● Exercise goal: Your answer must be the records below, reproduced exactly.

● Record excerpts:
________________________
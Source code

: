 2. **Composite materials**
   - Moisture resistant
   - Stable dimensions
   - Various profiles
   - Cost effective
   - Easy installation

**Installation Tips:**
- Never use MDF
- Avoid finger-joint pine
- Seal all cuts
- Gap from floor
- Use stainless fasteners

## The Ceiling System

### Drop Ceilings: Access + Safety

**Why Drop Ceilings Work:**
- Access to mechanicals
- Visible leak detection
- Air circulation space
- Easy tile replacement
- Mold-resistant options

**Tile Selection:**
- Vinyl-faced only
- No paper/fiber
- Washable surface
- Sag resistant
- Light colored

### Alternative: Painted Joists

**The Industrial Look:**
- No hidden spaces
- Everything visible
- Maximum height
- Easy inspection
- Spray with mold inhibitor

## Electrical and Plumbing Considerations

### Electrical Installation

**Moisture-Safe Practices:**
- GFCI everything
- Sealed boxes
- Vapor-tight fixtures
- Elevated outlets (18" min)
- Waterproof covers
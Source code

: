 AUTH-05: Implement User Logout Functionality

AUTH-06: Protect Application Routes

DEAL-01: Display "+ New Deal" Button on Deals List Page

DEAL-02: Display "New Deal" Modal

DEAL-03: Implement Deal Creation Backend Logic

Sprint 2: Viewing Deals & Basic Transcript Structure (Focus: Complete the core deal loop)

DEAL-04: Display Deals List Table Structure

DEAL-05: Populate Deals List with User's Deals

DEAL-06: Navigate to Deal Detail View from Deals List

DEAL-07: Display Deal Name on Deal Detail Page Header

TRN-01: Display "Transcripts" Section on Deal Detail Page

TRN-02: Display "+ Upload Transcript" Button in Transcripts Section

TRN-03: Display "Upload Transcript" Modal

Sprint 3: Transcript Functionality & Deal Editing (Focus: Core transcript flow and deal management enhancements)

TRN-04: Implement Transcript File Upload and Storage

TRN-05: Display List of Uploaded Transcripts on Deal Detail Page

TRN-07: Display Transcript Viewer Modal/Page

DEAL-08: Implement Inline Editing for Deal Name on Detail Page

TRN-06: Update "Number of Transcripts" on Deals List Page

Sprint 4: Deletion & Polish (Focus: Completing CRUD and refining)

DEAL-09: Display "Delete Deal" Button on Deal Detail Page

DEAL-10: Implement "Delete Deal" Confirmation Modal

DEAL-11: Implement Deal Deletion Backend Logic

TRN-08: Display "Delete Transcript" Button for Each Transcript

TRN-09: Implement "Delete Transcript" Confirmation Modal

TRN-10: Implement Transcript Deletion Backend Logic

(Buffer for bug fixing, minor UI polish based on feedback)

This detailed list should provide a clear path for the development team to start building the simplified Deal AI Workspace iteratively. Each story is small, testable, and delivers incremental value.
________________________
● Reply:
Source code

: 2. **Composite materials**
   - Moisture resistant
   - Stable dimensions
   - Various profiles
   - Cost effective
   - Easy installation

**Installation Tips:**
- Never use MDF
- Avoid finger-joint pine
- Seal all cuts
- Gap from floor
- Use stainless fasteners

## The Ceiling System

### Drop Ceilings: Access + Safety

**Why Drop Ceilings Work:**
- Access to mechanicals
- Visible leak detection
- Air circulation space
- Easy tile replacement
- Mold-resistant options

**Tile Selection:**
- Vinyl-faced only
- No paper/fiber
- Washable surface
- Sag resistant
- Light colored

### Alternative: Painted Joists

**The Industrial Look:**
- No hidden spaces
- Everything visible
- Maximum height
- Easy inspection
- Spray with mold inhibitor

## Electrical and Plumbing Considerations

### Electrical Installation

**Moisture-Safe Practices:**
- GFCI everything
- Sealed boxes
- Vapor-tight fixtures
- Elevated outlets (18" min)
- Waterproof covers
Source code

: AUTH-05: Implement User Logout Functionality

AUTH-06: Protect Application Routes

DEAL-01: Display "+ New Deal" Button on Deals List Page

DEAL-02: Display "New Deal" Modal

DEAL-03: Implement Deal Creation Backend Logic

Sprint 2: Viewing Deals & Basic Transcript Structure (Focus: Complete the core deal loop)

DEAL-04: Display Deals List Table Structure

DEAL-05: Populate Deals List with User's Deals

DEAL-06: Navigate to Deal Detail View from Deals List

DEAL-07: Display Deal Name on Deal Detail Page Header

TRN-01: Display "Transcripts" Section on Deal Detail Page

TRN-02: Display "+ Upload Transcript" Button in Transcripts Section

TRN-03: Display "Upload Transcript" Modal

Sprint 3: Transcript Functionality & Deal Editing (Focus: Core transcript flow and deal management enhancements)

TRN-04: Implement Transcript File Upload and Storage

TRN-05: Display List of Uploaded Transcripts on Deal Detail Page

TRN-07: Display Transcript Viewer Modal/Page

DEAL-08: Implement Inline Editing for Deal Name on Detail Page

TRN-06: Update "Number of Transcripts" on Deals List Page

Sprint 4: Deletion & Polish (Focus: Completing CRUD and refining)

DEAL-09: Display "Delete Deal" Button on Deal Detail Page

DEAL-10: Implement "Delete Deal" Confirmation Modal

DEAL-11: Implement Deal Deletion Backend Logic

TRN-08: Display "Delete Transcript" Button for Each Transcript

TRN-09: Implement "Delete Transcript" Confirmation Modal

TRN-10: Implement Transcript Deletion Backend Logic

(Buffer for bug fixing, minor UI polish based on feedback)

This detailed list should provide a clear path for the development team to start building the simplified Deal AI Workspace iteratively. Each story is small, testable, and delivers incremental value.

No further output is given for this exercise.